Task to carry out –
Restate exactly the lines that run from the start of the records below to the line containing "of the geography.", counting both ends, and nothing else; pictures stay out.

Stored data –
□ □ □

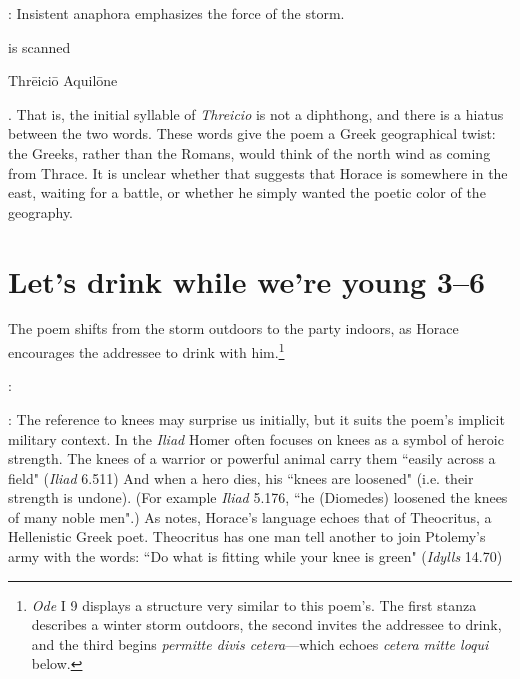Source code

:: Insistent anaphora emphasizes the force of the storm.


 is scanned \begin{metrica}Thr\=e\-ic\-i\=o \-Aqu\-il\=on\-e\end{metrica}.  That is, the initial syllable of \textit{Threicio} is not a diphthong, and there is a hiatus between the two words.  These words give the poem a Greek geographical twist: the Greeks, rather than the Romans, would think of the north wind as coming from Thrace.  It is unclear whether that suggests that Horace is somewhere in the east, waiting for a battle, or whether he simply wanted the poetic color of the geography.


\section*{Let's drink while we're young 3--6}

The poem shifts from the storm outdoors to the party indoors, as Horace encourages the addressee to drink with him.\footnote{\textit{Ode} I 9 displays a structure very similar to this poem's.  The first stanza describes a winter storm outdoors, the second invites the addressee to drink, and the third begins \textit{permitte divis cetera}---which echoes \textit{cetera mitte loqui} below.}


: 


: The reference to knees may surprise us initially, but it suits the poem's implicit military context.  In the \textit{Iliad} Homer often focuses on knees as a symbol of heroic strength.  The knees of a warrior or powerful animal carry them ``easily across a field" (\textit{Iliad} 6.511)  And when a hero dies, his ``knees are loosened" (i.e. their strength is undone).  (For example \textit{Iliad} 5.176, ``he (Diomedes) loosened the knees of many noble men".)  As \citet[216--217]{mankin1995} notes, Horace's language echoes that of Theocritus, a Hellenistic Greek poet. Theocritus has one man tell another to join Ptolemy's army with the words: ``Do what is fitting while your knee is green" (\textit{Idylls} 14.70)


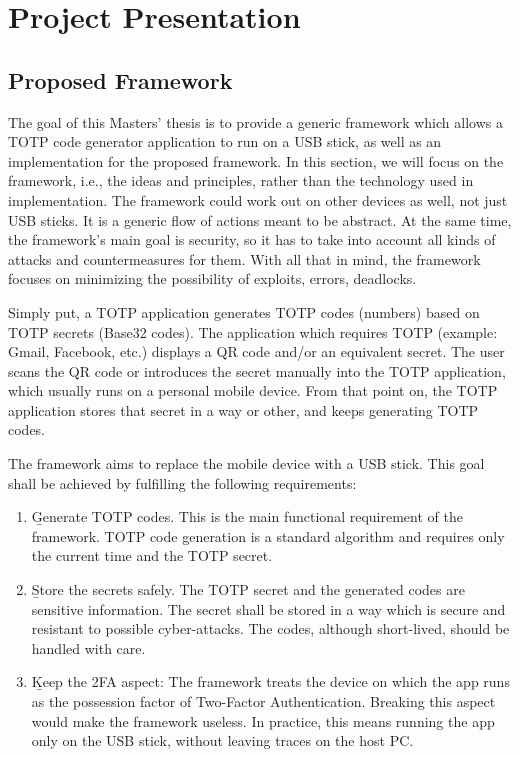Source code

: \chapter{Project Presentation} \label{lab:project-presentation}


\section{Proposed Framework} \label{lab:ch4-proposed-framework}

The goal of this Masters' thesis is to provide a generic framework which allows a TOTP code generator application to run on a USB stick, as well as an implementation for the proposed framework.
In this section, we will focus on the framework, i.e., the ideas and principles, rather than the technology used in implementation.
The framework could work out on other devices as well, not just USB sticks.
It is a generic flow of actions meant to be abstract.
At the same time, the framework's main goal is security, so it has to take into account all kinds of attacks and countermeasures for them.
With all that in mind, the framework focuses on minimizing the possibility of exploits, errors, deadlocks.

Simply put, a TOTP application generates TOTP codes (numbers) based on TOTP secrets (Base32 codes).
The application which requires TOTP (example: Gmail, Facebook, etc.) displays a QR code and/or an equivalent secret.
The user scans the QR code or introduces the secret manually into the TOTP application, which usually runs on a personal mobile device.
From that point on, the TOTP application stores that secret in a way or other, and keeps generating TOTP codes.

The framework aims to replace the mobile device with a USB stick.
This goal shall be achieved by fulfilling the following requirements:
\begin{enumerate}
    \item
        \b{Generate TOTP codes}.
        This is the main functional requirement of the framework.
        TOTP code generation is a standard algorithm and requires only the current time and the TOTP secret.
    \item
        \b{Store the secrets safely}.
        The TOTP secret and the generated codes are sensitive information.
        The secret shall be stored in a way which is secure and resistant to possible cyber-attacks.
        The codes, although short-lived, should be handled with care.
    \item
        \b{Keep the 2FA aspect}:
        The framework treats the device on which the app runs as the possession factor of Two-Factor Authentication.
        Breaking this aspect would make the framework useless.
        In practice, this means running the app only on the USB stick, without leaving traces on the host PC.
\end{enumerate}

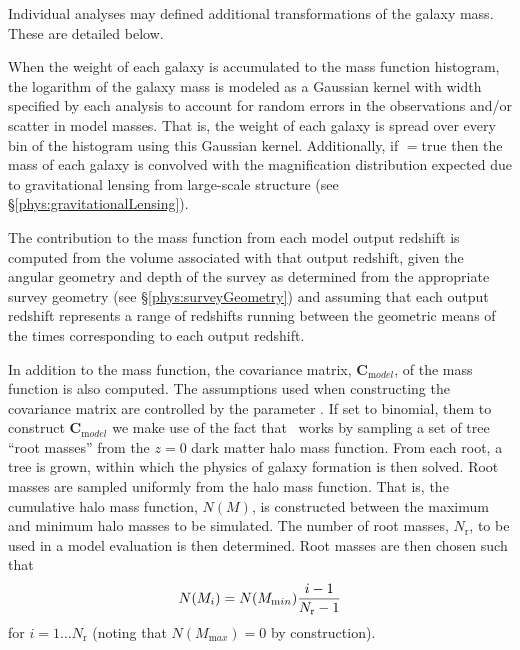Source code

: Individual analyses may defined additional transformations of the galaxy mass. These are detailed below.

When the weight of each galaxy is accumulated to the mass function histogram, the logarithm of the galaxy mass is modeled as a Gaussian kernel with width specified by each analysis to account for random errors in the observations and/or scatter in model masses. That is, the weight of each galaxy is spread over every bin of the histogram using this Gaussian kernel. Additionally, if {\normalfont \ttfamily [analysisMassFunctionsApplyGravitationalLensing]}$=${\normalfont \ttfamily true} then the mass of each galaxy is convolved with the magnification distribution expected due to gravitational lensing from large-scale structure (see \S\ref{phys:gravitationalLensing}).

The contribution to the mass function from each model output redshift is computed from the volume associated with that output redshift, given the angular geometry and depth of the survey as determined from the appropriate survey geometry (see \S\ref{phys:surveyGeometry}) and assuming that each output redshift represents a range of redshifts running between the geometric means of the times corresponding to each output redshift. 

In addition to the mass function, the covariance matrix, ${\mathbf C}_{\mathrm model}$, of the mass function is also computed. The assumptions used when constructing the covariance matrix are controlled by the parameter {\normalfont \ttfamily [analysisMassFunctionCovarianceModel]}. If set to {\normalfont \ttfamily binomial}, them to construct ${\mathbf C}_{\mathrm model}$ we make use of the fact that \glc\ works by sampling a set of tree ``root masses'' from the $z=0$ dark matter halo mass function. From each root, a tree is grown, within which the physics of galaxy formation is then solved. Root masses are sampled uniformly from the halo mass function. That is, the cumulative halo mass function, $N(M)$, is constructed between the maximum and minimum halo masses to be simulated. The number of root masses, $N_{\mathrm r}$, to be used in a model evaluation is then determined. Root masses are then chosen such that
\begin{equation}
 N(M_i) = N(M_{\mathrm min}) {i-1 \over N_{\mathrm r}-1}
\end{equation}
for $i=1\ldots N_{\mathrm r}$ (noting that $N(M_{\mathrm max})=0$ by construction). 

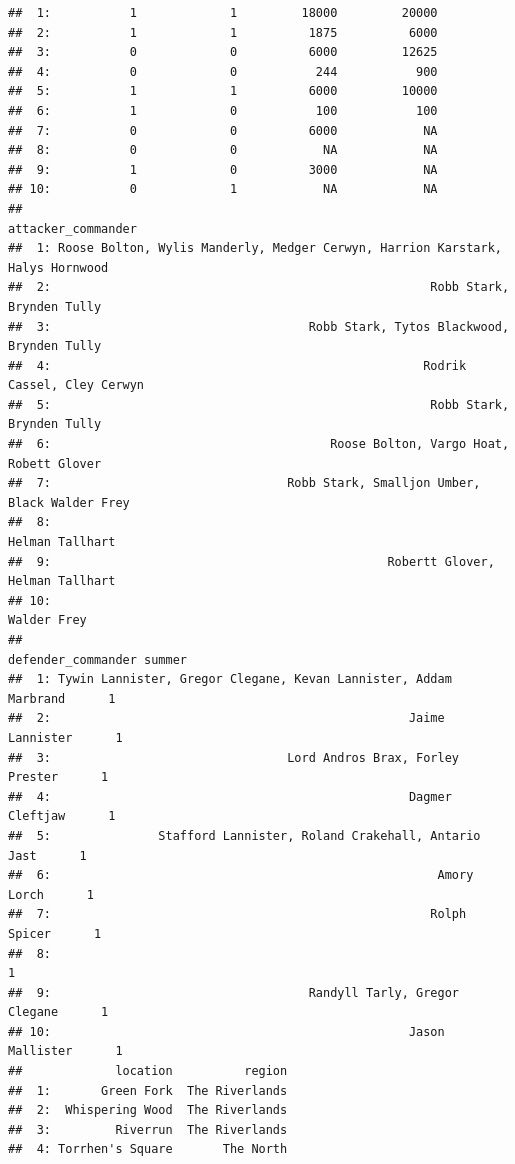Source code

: \documentclass[]{book}
\begin{document}
\begin{verbatim}
##  1:           1             1         18000         20000
##  2:           1             1          1875          6000
##  3:           0             0          6000         12625
##  4:           0             0           244           900
##  5:           1             1          6000         10000
##  6:           1             0           100           100
##  7:           0             0          6000            NA
##  8:           0             0            NA            NA
##  9:           1             0          3000            NA
## 10:           0             1            NA            NA
##                                                                attacker_commander
##  1: Roose Bolton, Wylis Manderly, Medger Cerwyn, Harrion Karstark, Halys Hornwood
##  2:                                                     Robb Stark, Brynden Tully
##  3:                                    Robb Stark, Tytos Blackwood, Brynden Tully
##  4:                                                    Rodrik Cassel, Cley Cerwyn
##  5:                                                     Robb Stark, Brynden Tully
##  6:                                       Roose Bolton, Vargo Hoat, Robett Glover
##  7:                                 Robb Stark, Smalljon Umber, Black Walder Frey
##  8:                                                               Helman Tallhart
##  9:                                               Robertt Glover, Helman Tallhart
## 10:                                                                   Walder Frey
##                                                   defender_commander summer
##  1: Tywin Lannister, Gregor Clegane, Kevan Lannister, Addam Marbrand      1
##  2:                                                  Jaime Lannister      1
##  3:                                 Lord Andros Brax, Forley Prester      1
##  4:                                                  Dagmer Cleftjaw      1
##  5:               Stafford Lannister, Roland Crakehall, Antario Jast      1
##  6:                                                      Amory Lorch      1
##  7:                                                     Rolph Spicer      1
##  8:                                                                       1
##  9:                                    Randyll Tarly, Gregor Clegane      1
## 10:                                                  Jason Mallister      1
##             location          region
##  1:       Green Fork  The Riverlands
##  2:  Whispering Wood  The Riverlands
##  3:         Riverrun  The Riverlands
##  4: Torrhen's Square       The North

\end{verbatim}
\end{document}
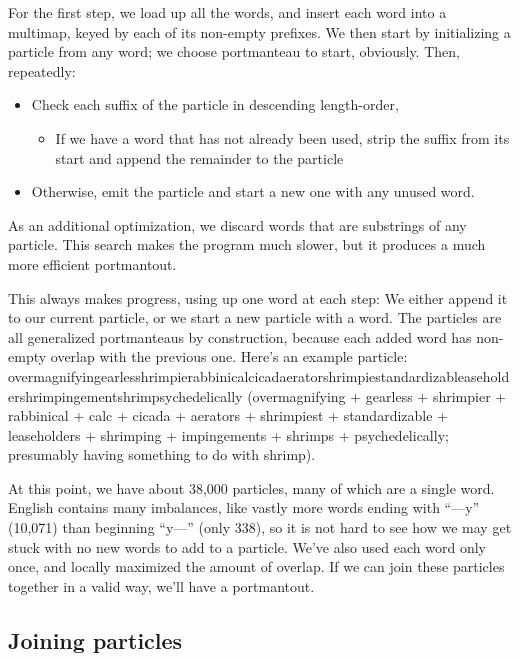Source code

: \documentclass{article}
\begin{document}
For the first step, we load up all the words, and insert each word
into a multimap, keyed by each of its non-empty prefixes. We then
start by initializing a particle from any word; we choose {\sf
  portmanteau} to start, obviously. Then, repeatedly:
\begin{itemize}
\item Check each suffix of the particle in descending length-order,
\begin{itemize}
  \item If we have a word that has not already been used, strip the suffix from its start and append the remainder to the particle
\end{itemize}
\item Otherwise, emit the particle and start a new one with any unused word.
\end{itemize}

As an additional optimization, we discard words that are
substrings of any particle. This search makes the program much slower,
but it produces a much more efficient portmantout.

This always makes progress, using up one word at each step: We either
append it to our current particle, or we start a new particle with a
word. The particles are all generalized portmanteaus by construction,
because each added word has non-empty overlap with the previous one.
Here's an example particle: {\sf overmagnify\-ingearlesshrimp\-ierabbinicalci\-cadaeratorshrimpiestandard\-izablease\-holdershrimp\-inge\-mentshrimpsychedelically} ({\sf overmagnifying} + {\sf gearless} + {\sf shrimpier} + {\sf rabbinical} + {\sf calc} + {\sf cicada} + {\sf aerators} + {\sf shrimpiest} + {\sf standardizable} + {\sf leaseholders} + {\sf shrimping} + {\sf impingements} + {\sf shrimps} + {\sf psychedelically}; presumably having something to do with shrimp).

At this point, we have about 38,000 particles, many of which are a
single word. English contains many imbalances, like vastly more words
ending with ``---y'' (10,071) than beginning ``y---'' (only 338), so
it is not hard to see how we may get stuck with no new words to add to
a particle. We've also used each word only once, and locally maximized
the amount of overlap. If we can join these particles together in a
valid way, we'll have a portmantout.

\subsection{Joining particles} \label{sec:join}
\end{document}
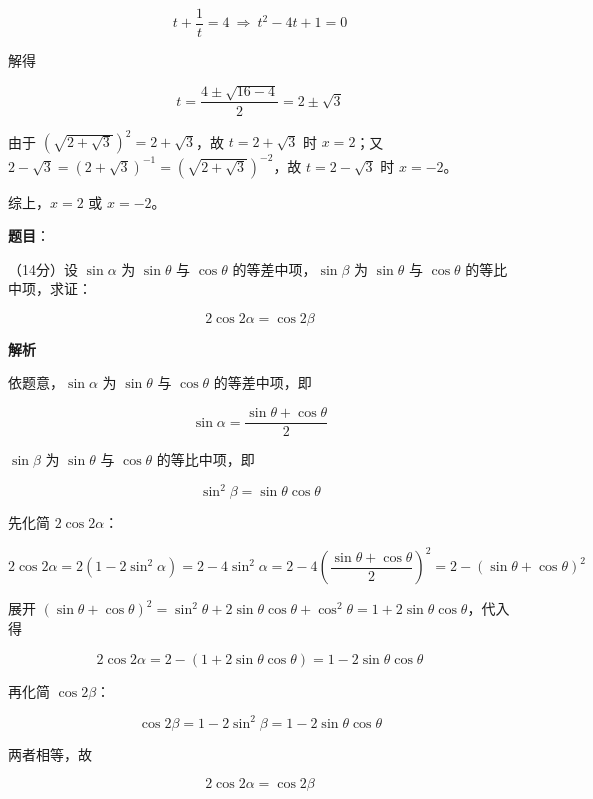 \begin{answer}
\nopagebreak[4]
\[
t+\frac1t=4\ \Longrightarrow\ t^2-4t+1=0
\]

解得

\nopagebreak[4]
\[
t=\frac{4\pm\sqrt{16-4}}2=2\pm\sqrt3
\]

由于 $\left(\sqrt{2+\sqrt3}\right)^2=2+\sqrt3$，故 $t=2+\sqrt3$ 时 $x=2$；又 $2-\sqrt3=(2+\sqrt3)^{-1}=\left(\sqrt{2+\sqrt3}\right)^{-2}$，故 $t=2-\sqrt3$ 时 $x=-2$。

综上，$x=2$ 或 $x=-2$。



\end{answer}
\begin{answer}

\textbf{题目}：

（14分）设 $\sin\alpha$ 为 $\sin\theta$ 与 $\cos\theta$ 的等差中项，$\sin\beta$ 为 $\sin\theta$ 与 $\cos\theta$ 的等比中项，求证：

\nopagebreak[4]
\[
2\cos2\alpha=\cos2\beta
\]

\textbf{解析}

依题意，$\sin\alpha$ 为 $\sin\theta$ 与 $\cos\theta$ 的等差中项，即

\nopagebreak[4]
\[
\sin\alpha=\frac{\sin\theta+\cos\theta}2
\]

$\sin\beta$ 为 $\sin\theta$ 与 $\cos\theta$ 的等比中项，即

\nopagebreak[4]
\[
\sin^2\beta=\sin\theta\cos\theta
\]

先化简 $2\cos2\alpha$：

\nopagebreak[4]
\[
2\cos2\alpha=2(1-2\sin^2\alpha)=2-4\sin^2\alpha=2-4\left(\frac{\sin\theta+\cos\theta}2\right)^2=2-(\sin\theta+\cos\theta)^2
\]

展开 $(\sin\theta+\cos\theta)^2=\sin^2\theta+2\sin\theta\cos\theta+\cos^2\theta=1+2\sin\theta\cos\theta$，代入得

\nopagebreak[4]
\[
2\cos2\alpha=2-(1+2\sin\theta\cos\theta)=1-2\sin\theta\cos\theta
\]

再化简 $\cos2\beta$：

\nopagebreak[4]
\[
\cos2\beta=1-2\sin^2\beta=1-2\sin\theta\cos\theta
\]

两者相等，故

\nopagebreak[4]
\[
2\cos2\alpha=\cos2\beta
\]


\end{answer}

□ □ □

Answer to this problem –
Source code

:: Insistent anaphora emphasizes the force of the storm.


 is scanned \begin{metrica}Thr\=e\-ic\-i\=o \-Aqu\-il\=on\-e\end{metrica}.  That is, the initial syllable of \textit{Threicio} is not a diphthong, and there is a hiatus between the two words.  These words give the poem a Greek geographical twist: the Greeks, rather than the Romans, would think of the north wind as coming from Thrace.  It is unclear whether that suggests that Horace is somewhere in the east, waiting for a battle, or whether he simply wanted the poetic color of the geography.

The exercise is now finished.